== YOUR INSTRUCTIONS ==
When you reach the listing below, copy each line exactly.

** PROVIDED DATA follows **

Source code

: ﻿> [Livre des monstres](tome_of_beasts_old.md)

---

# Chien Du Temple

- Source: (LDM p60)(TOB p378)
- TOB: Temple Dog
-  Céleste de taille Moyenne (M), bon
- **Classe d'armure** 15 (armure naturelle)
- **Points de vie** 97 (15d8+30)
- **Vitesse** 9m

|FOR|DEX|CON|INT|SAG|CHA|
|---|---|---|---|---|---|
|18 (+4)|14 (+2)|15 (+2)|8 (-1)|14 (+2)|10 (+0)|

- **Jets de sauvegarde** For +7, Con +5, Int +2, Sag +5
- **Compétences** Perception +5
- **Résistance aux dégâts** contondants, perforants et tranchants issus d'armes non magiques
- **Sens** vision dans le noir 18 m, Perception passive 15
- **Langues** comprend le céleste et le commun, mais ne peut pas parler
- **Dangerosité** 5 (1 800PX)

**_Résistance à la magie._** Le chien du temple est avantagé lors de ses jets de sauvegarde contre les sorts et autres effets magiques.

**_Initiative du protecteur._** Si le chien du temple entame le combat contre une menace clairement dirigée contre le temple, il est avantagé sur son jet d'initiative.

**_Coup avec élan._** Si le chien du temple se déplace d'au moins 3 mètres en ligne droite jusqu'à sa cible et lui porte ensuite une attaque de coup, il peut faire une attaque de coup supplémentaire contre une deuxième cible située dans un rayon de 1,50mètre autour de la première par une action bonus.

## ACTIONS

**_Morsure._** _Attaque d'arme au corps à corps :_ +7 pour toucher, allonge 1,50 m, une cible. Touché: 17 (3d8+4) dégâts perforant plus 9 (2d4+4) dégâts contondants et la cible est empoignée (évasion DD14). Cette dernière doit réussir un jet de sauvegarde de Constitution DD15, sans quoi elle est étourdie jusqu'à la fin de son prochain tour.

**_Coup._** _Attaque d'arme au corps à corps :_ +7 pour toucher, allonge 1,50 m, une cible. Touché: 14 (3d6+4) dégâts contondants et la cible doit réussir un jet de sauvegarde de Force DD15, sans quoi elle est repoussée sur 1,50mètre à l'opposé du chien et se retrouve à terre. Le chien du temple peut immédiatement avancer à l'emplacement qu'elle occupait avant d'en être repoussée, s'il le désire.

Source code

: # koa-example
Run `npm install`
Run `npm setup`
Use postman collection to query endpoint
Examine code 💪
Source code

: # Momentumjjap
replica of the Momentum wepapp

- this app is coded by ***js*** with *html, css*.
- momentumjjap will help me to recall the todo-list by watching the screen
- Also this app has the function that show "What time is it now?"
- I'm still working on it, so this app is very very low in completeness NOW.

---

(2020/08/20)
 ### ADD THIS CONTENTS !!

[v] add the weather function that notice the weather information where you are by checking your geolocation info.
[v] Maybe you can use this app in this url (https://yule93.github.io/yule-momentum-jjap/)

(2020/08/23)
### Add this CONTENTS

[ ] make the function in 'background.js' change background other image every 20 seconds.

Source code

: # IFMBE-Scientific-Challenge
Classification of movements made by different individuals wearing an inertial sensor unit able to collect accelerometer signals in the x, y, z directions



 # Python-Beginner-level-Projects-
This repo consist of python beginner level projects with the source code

** End of PROVIDED DATA **

== ANSWER TO THIS PROBLEM ==
Source code

: ﻿> [Livre des monstres](tome_of_beasts_old.md)

---

# Chien Du Temple

- Source: (LDM p60)(TOB p378)
- TOB: Temple Dog
-  Céleste de taille Moyenne (M), bon
- **Classe d'armure** 15 (armure naturelle)
- **Points de vie** 97 (15d8+30)
- **Vitesse** 9m

|FOR|DEX|CON|INT|SAG|CHA|
|---|---|---|---|---|---|
|18 (+4)|14 (+2)|15 (+2)|8 (-1)|14 (+2)|10 (+0)|

- **Jets de sauvegarde** For +7, Con +5, Int +2, Sag +5
- **Compétences** Perception +5
- **Résistance aux dégâts** contondants, perforants et tranchants issus d'armes non magiques
- **Sens** vision dans le noir 18 m, Perception passive 15
- **Langues** comprend le céleste et le commun, mais ne peut pas parler
- **Dangerosité** 5 (1 800PX)

**_Résistance à la magie._** Le chien du temple est avantagé lors de ses jets de sauvegarde contre les sorts et autres effets magiques.

**_Initiative du protecteur._** Si le chien du temple entame le combat contre une menace clairement dirigée contre le temple, il est avantagé sur son jet d'initiative.

**_Coup avec élan._** Si le chien du temple se déplace d'au moins 3 mètres en ligne droite jusqu'à sa cible et lui porte ensuite une attaque de coup, il peut faire une attaque de coup supplémentaire contre une deuxième cible située dans un rayon de 1,50mètre autour de la première par une action bonus.

## ACTIONS

**_Morsure._** _Attaque d'arme au corps à corps :_ +7 pour toucher, allonge 1,50 m, une cible. Touché: 17 (3d8+4) dégâts perforant plus 9 (2d4+4) dégâts contondants et la cible est empoignée (évasion DD14). Cette dernière doit réussir un jet de sauvegarde de Constitution DD15, sans quoi elle est étourdie jusqu'à la fin de son prochain tour.

**_Coup._** _Attaque d'arme au corps à corps :_ +7 pour toucher, allonge 1,50 m, une cible. Touché: 14 (3d6+4) dégâts contondants et la cible doit réussir un jet de sauvegarde de Force DD15, sans quoi elle est repoussée sur 1,50mètre à l'opposé du chien et se retrouve à terre. Le chien du temple peut immédiatement avancer à l'emplacement qu'elle occupait avant d'en être repoussée, s'il le désire.

Source code

: # koa-example
Run `npm install`
Run `npm setup`
Use postman collection to query endpoint
Examine code 💪
Source code

: # Momentumjjap
replica of the Momentum wepapp

- this app is coded by ***js*** with *html, css*.
- momentumjjap will help me to recall the todo-list by watching the screen
- Also this app has the function that show "What time is it now?"
- I'm still working on it, so this app is very very low in completeness NOW.

---

(2020/08/20)
 ### ADD THIS CONTENTS !!

[v] add the weather function that notice the weather information where you are by checking your geolocation info.
[v] Maybe you can use this app in this url (https://yule93.github.io/yule-momentum-jjap/)

(2020/08/23)
### Add this CONTENTS

[ ] make the function in 'background.js' change background other image every 20 seconds.

Source code

: # IFMBE-Scientific-Challenge
Classification of movements made by different individuals wearing an inertial sensor unit able to collect accelerometer signals in the x, y, z directions



 # Python-Beginner-level-Projects-
This repo consist of python beginner level projects with the source code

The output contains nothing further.